Presco: Q3’16 results show strong growth across key lines
The Nigerian Stock Exchange (NSE) this week published the condensed interim financial statements of Presco Plc for the nine months (Q3) period ended September 30, 2016.
The results show that Presco achieved revenue growth to N11.94billion against N8.04billion in the corresponding period of 2015, an increase of 48.50percent year-on-year (yoy). The company’s gross profit rose by 73.04percent to N8.99billion from N5.20billion in Q3’2015.
Presco operating profit including gains from biological assets rose by 90.79percent to N11.07billion, from N5.80billion in Q3’15. Pre-tax profit rose by 105.15percent year-on-year to N9.71billion, from Q3’15 level of N4.74billion.
After tax profit improved by 98percent to N6.80billion, N3.43billion in Q3’15; while earnings per share (EPS) increased to N6.80, from N3.46 in the nine months period to September 30, 2015. Presco reported foreign exchange (FX) loss of N933.6million in Q3’16 from an FX loss of N487.2million in Q3’2015.
Presco is a fully integrated agro-industrial establishment with oil palm plantations, palm oil mill, palm kernel crushing plant and vegetable oil refining plant.
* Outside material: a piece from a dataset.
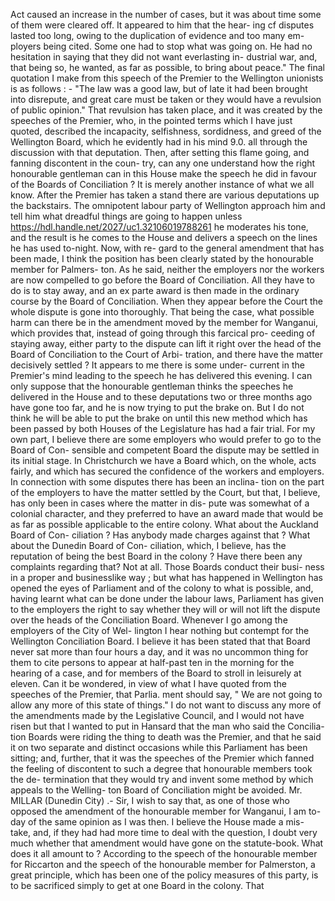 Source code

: Act caused an increase in the number of cases, but it was about time some of them were cleared off. It appeared to him that the hear- ing cf disputes lasted too long, owing to the duplication of evidence and too many em- ployers being cited. Some one had to stop what was going on. He had no hesitation in saying that they did not want everlasting in- dustrial war, and, that being so, he wanted, as far as possible, to bring about peace." The final quotation I make from this speech of the Premier to the Wellington unionists is as follows : - "The law was a good law, but of late it had been brought into disrepute, and great care must be taken or they would have a revulsion of public opinion." That revulsion has taken place, and it was created by the speeches of the Premier, who, in the pointed terms which I have just quoted, described the incapacity, selfishness, sordidness, and greed of the Wellington Board, which he evidently had in his mind 9.0. all through the discussion with that deputation. Then, after setting this flame going, and fanning discontent in the coun- try, can any one understand how the right honourable gentleman can in this House make the speech he did in favour of the Boards of Conciliation ? It is merely another instance of what we all know. After the Premier has taken a stand there are various deputations up the backstairs. The omnipotent labour party of Wellington approach him and tell him what dreadful things are going to happen unless https://hdl.handle.net/2027/uc1.32106019788261 he moderates his tone, and the result is he comes to the House and delivers a speech on the lines he has used to-night. Now, with re- gard to the general amendment that has been made, I think the position has been clearly stated by the honourable member for Palmers- ton. As he said, neither the employers nor the workers are now compelled to go before the Board of Conciliation. All they have to do is to stay away, and an ex parte award is then made in the ordinary course by the Board of Conciliation. When they appear before the Court the whole dispute is gone into thoroughly. That being the case, what possible harm can there be in the amendment moved by the member for Wanganui, which provides that, instead of going through this farcical pro- ceeding of staying away, either party to the dispute can lift it right over the head of the Board of Conciliation to the Court of Arbi- tration, and there have the matter decisively settled ? It appears to me there is some under- current in the Premier's mind leading to the speech he has delivered this evening. I can only suppose that the honourable gentleman thinks the speeches he delivered in the House and to these deputations two or three months ago have gone too far, and he is now trying to put the brake on. But I do not think he will be able to put the brake on until this new method which has been passed by both Houses of the Legislature has had a fair trial. For my own part, I believe there are some employers who would prefer to go to the Board of Con- sensible and competent Board the dispute may be settled in its initial stage. In Christchurch we have a Board which, on the whole, acts fairly, and which has secured the confidence of the workers and employers. In connection with some disputes there has been an inclina- tion on the part of the employers to have the matter settled by the Court, but that, I believe, has only been in cases where the matter in dis- pute was somewhat of a colonial character, and they preferred to have an award made that would be as far as possible applicable to the entire colony. What about the Auckland Board of Con- ciliation ? Has anybody made charges against that ? What about the Dunedin Board of Con- ciliation, which, I believe, has the reputation of being the best Board in the colony ? Have there been any complaints regarding that? Not at all. Those Boards conduct their busi- ness in a proper and businesslike way ; but what has happened in Wellington has opened the eyes of Parliament and of the colony to what is possible, and, having learnt what can be done under the labour laws, Parliament has given to the employers the right to say whether they will or will not lift the dispute over the heads of the Conciliation Board. Whenever I go among the employers of the City of Wel- lington I hear nothing but contempt for the Wellington Conciliation Board. I believe it has been stated that that Board never sat more than four hours a day, and it was no uncommon thing for them to cite persons to appear at half-past ten in the morning for the hearing of a case, and for members of the Board to stroll in leisurely at eleven. Can it be wondered, in view of what I have quoted from the speeches of the Premier, that Parlia. ment should say, " We are not going to allow any more of this state of things." I do not want to discuss any more of the amendments made by the Legislative Council, and I would not have risen but that I wanted to put in Hansard that the man who said the Concilia- tion Boards were riding the thing to death was the Premier, and that he said it on two separate and distinct occasions while this Parliament has been sitting; and, further, that it was the speeches of the Premier which fanned the feeling of discontent to such a degree that honourable members took the de- termination that they would try and invent some method by which appeals to the Welling- ton Board of Conciliation might be avoided. Mr. MILLAR (Dunedin City) .- Sir, I wish to say that, as one of those who opposed the amendment of the honourable member for Wanganui, I am to-day of the same opinion as I was then. I believe the House made a mis- take, and, if they had had more time to deal with the question, I doubt very much whether that amendment would have gone on the statute-book. What does it all amount to ? According to the speech of the honourable member for Riccarton and the speech of the honourable member for Palmerston, a great principle, which has been one of the policy measures of this party, is to be sacrificed simply to get at one Board in the colony. That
It is at present the only one of such in Nigeria. The company’s share price hovered around N40.25kobo as at Tuesday. Listed on the agriculture sector (crop production subsector) of the NSE Main Board, Presco Plc has a market cap of N40.250billion and shares outstanding of 1 billion units.
Presco, which operates from four estates: Obaretin Estate, Ologbo Estate, Sakponba Estate in Edo State and Cowan Estate in Delta State specialises in the cultivation of oil palm and in the extraction, refining and fractionation of crude palm oil into finished products.
Presco supplies speciality fats and oils to customers’ specification and assures a reliability of supply of its products all year round. This is made possible by the integrated nature of the company’s production process.
“Although Presco reported foreign exchange loss of N934million during the period, the impressive profit line was boosted by a gross margin expansion of 1073basis points (bps) y/y to 75.3percent and a 98percent y/y rise in biological asset revaluation gains to N4.4billion.
However, excluding the biological asset revaluation gain, PBT would have been up 12.1% y/y,” according to Kingston Nwosu team of research analysts at Lagos-based FBNQuest .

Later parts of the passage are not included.